- Born: Carmen Sánchez-Bueno Moya 21 April 1898 Madrid, Spain
- Origin: Spanish, Italian, French
- Died: 20 November 1985 (aged 87) Madrid, Spain
- Genres: Folklore, Zarzuela, Drama, Comedy
- Occupations: producer and actress
- Instruments: Voice, castanets
- Years active: 1910–1969

= Carmen Sánchez =

Carmen Sánchez (21 April 1898 – 20 November 1985) was a Spanish producer, dancer, and actress. She started her career as dancer and singer of zarzuela at very young age. At age 20, she finished working on copla or chotis and was featured in films between 1927 and 1928. She was a pioneer of silent films. She became a famous Spanish actress after the Spanish Civil War.

== Professional career ==
Carmen Sánchez was born in Madrid, Spain, during the Spanish American War.

In the 1920s, she became a famous dramatic theatre actress.
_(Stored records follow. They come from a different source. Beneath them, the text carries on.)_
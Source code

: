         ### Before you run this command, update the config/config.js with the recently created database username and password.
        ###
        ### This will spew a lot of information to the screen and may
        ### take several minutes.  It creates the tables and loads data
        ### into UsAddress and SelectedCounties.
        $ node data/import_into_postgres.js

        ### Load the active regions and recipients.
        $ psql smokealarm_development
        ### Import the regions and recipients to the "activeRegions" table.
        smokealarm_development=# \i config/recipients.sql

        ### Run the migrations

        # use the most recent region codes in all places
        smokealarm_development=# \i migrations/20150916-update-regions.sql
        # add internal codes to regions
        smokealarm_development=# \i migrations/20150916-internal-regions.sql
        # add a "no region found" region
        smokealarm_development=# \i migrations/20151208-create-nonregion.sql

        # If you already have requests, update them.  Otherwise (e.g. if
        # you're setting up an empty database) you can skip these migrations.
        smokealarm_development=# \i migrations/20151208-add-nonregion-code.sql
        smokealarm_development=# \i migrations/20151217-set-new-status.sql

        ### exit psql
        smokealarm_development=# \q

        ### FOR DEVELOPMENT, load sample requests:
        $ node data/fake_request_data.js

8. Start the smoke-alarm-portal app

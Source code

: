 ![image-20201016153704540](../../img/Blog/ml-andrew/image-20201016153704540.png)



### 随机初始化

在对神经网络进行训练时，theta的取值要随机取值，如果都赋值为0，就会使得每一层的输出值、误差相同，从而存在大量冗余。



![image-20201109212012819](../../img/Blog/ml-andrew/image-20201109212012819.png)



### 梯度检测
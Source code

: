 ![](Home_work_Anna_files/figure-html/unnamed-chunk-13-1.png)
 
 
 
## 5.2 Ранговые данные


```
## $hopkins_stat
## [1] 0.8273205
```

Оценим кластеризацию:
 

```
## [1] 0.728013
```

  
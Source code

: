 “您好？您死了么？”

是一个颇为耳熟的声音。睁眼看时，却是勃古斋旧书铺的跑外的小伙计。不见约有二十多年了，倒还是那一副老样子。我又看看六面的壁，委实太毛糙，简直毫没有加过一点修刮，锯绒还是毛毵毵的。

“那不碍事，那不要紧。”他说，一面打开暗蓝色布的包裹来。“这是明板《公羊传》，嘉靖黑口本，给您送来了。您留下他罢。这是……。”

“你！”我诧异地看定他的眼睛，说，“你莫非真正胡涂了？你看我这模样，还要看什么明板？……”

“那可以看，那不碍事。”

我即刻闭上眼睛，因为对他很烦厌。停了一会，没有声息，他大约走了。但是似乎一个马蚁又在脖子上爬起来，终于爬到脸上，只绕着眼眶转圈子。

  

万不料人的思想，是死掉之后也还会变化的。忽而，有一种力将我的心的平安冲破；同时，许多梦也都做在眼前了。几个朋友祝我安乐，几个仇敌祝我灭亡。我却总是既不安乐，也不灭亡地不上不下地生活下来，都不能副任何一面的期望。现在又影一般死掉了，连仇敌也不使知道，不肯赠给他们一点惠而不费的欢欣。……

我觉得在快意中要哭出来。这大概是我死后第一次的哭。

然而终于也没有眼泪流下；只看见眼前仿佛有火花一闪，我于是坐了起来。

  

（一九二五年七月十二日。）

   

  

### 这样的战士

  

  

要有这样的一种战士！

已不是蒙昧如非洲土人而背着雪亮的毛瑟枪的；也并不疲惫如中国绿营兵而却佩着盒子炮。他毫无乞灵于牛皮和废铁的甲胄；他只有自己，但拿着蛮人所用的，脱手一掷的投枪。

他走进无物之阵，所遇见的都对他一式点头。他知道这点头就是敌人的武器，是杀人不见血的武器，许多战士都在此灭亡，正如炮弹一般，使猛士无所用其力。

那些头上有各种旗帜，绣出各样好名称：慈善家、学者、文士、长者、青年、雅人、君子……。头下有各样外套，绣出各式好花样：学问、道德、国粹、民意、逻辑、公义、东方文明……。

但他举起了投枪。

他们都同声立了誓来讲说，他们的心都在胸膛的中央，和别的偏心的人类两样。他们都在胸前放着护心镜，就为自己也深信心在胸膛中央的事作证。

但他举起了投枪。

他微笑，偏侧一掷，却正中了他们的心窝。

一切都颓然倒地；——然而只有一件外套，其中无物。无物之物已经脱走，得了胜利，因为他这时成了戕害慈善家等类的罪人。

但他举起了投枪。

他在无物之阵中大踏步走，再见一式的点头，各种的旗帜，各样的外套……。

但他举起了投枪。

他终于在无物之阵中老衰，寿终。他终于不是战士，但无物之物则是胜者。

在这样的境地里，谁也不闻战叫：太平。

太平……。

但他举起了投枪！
In the 1930s, Sánchez established a theater company and achieved success for her work in theaters across Spain including Madrid, Lara, Princess Beatrice, Princess Elizabeth, Cervantes, and Cómico.

During the first half of the twentieth century, she primarily worked in the theater alongside famous Spanish actors like José Romeu, Enrique Rambal, Pepita Meliá, Rafael Bardem, Manuel Luna, Carmen Ruíz Moragas, and Carola Fernán Gomez.

The civil war in Spain suspended her work but her work in the Pavón theatre of Madrid in 1938–39. In the 1940s she went back to the theatre to continue her work with the national company of Spanish dramatic art with which she worked throughout the country and in the cinema as well successfully.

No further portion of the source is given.